» **GIVEN RECORDS**:
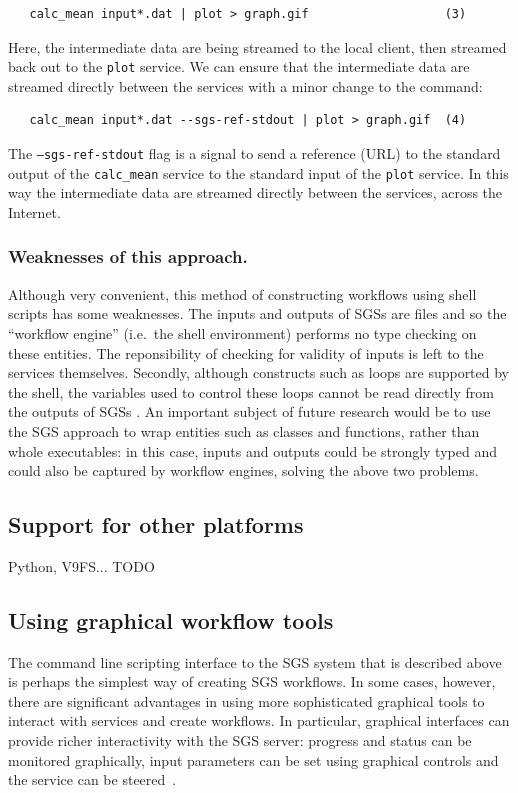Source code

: \documentclass[a4paper]{article}
\begin{document}
\begin{verbatim}
   calc_mean input*.dat | plot > graph.gif                   (3)
\end{verbatim}

Here, the intermediate data are being streamed to the local client, then streamed back out to the \texttt{plot} service.  We can ensure that the intermediate data are streamed directly between the services with a minor change to the command:

\begin{verbatim}
   calc_mean input*.dat --sgs-ref-stdout | plot > graph.gif  (4)
\end{verbatim}

The \texttt{--sgs-ref-stdout} flag is a signal to send a reference (URL) to the standard output of the \texttt{calc\_mean} service to the standard input of the \texttt{plot} service.  In this way the intermediate data are streamed directly between the services, across the Internet.

\subsubsection{Weaknesses of this approach.}
Although very convenient, this method of constructing workflows using shell scripts has some weaknesses.
The inputs and outputs of SGSs are files and so the ``workflow engine'' (i.e.\ the shell environment) performs no type checking on these entities.  The reponsibility of checking for validity of inputs is left to the services themselves.  Secondly, although constructs such as loops are supported by the shell, the variables used to control these loops cannot be read directly from the outputs of SGSs%
.  An important subject of future research would be to use the SGS approach to wrap entities such as classes and functions, rather than whole executables: in this case, inputs and outputs could be strongly typed and could also be captured by workflow engines, solving the above two problems.

\subsection{Support for other platforms}
Python, V9FS... TODO

\subsection{Using graphical workflow tools}\label{subsec:graphical-workflow}
The command line scripting interface to the SGS system that is described above is perhaps the simplest way of creating SGS workflows.  In some cases, however, there are significant advantages in using more sophisticated graphical tools to interact with services and create workflows.  In particular, graphical interfaces can provide richer interactivity with the SGS server: progress and status can be monitored graphically, input parameters can be set using graphical controls
and the service can be steered~\cite{blower:2005}.
\end{document}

» **WORK ORDER**:
Pictures are to be excluded; everything else in the records must be reproduced exactly.

» **ANSWER SECTION**:
Source code

: \documentclass[a4paper]{article}
\begin{document}
\begin{verbatim}
   calc_mean input*.dat | plot > graph.gif                   (3)
\end{verbatim}

Here, the intermediate data are being streamed to the local client, then streamed back out to the \texttt{plot} service.  We can ensure that the intermediate data are streamed directly between the services with a minor change to the command:

\begin{verbatim}
   calc_mean input*.dat --sgs-ref-stdout | plot > graph.gif  (4)
\end{verbatim}

The \texttt{--sgs-ref-stdout} flag is a signal to send a reference (URL) to the standard output of the \texttt{calc\_mean} service to the standard input of the \texttt{plot} service.  In this way the intermediate data are streamed directly between the services, across the Internet.

\subsubsection{Weaknesses of this approach.}
Although very convenient, this method of constructing workflows using shell scripts has some weaknesses.
The inputs and outputs of SGSs are files and so the ``workflow engine'' (i.e.\ the shell environment) performs no type checking on these entities.  The reponsibility of checking for validity of inputs is left to the services themselves.  Secondly, although constructs such as loops are supported by the shell, the variables used to control these loops cannot be read directly from the outputs of SGSs%
.  An important subject of future research would be to use the SGS approach to wrap entities such as classes and functions, rather than whole executables: in this case, inputs and outputs could be strongly typed and could also be captured by workflow engines, solving the above two problems.

\subsection{Support for other platforms}
Python, V9FS... TODO

\subsection{Using graphical workflow tools}\label{subsec:graphical-workflow}
The command line scripting interface to the SGS system that is described above is perhaps the simplest way of creating SGS workflows.  In some cases, however, there are significant advantages in using more sophisticated graphical tools to interact with services and create workflows.  In particular, graphical interfaces can provide richer interactivity with the SGS server: progress and status can be monitored graphically, input parameters can be set using graphical controls
and the service can be steered~\cite{blower:2005}.
\end{document}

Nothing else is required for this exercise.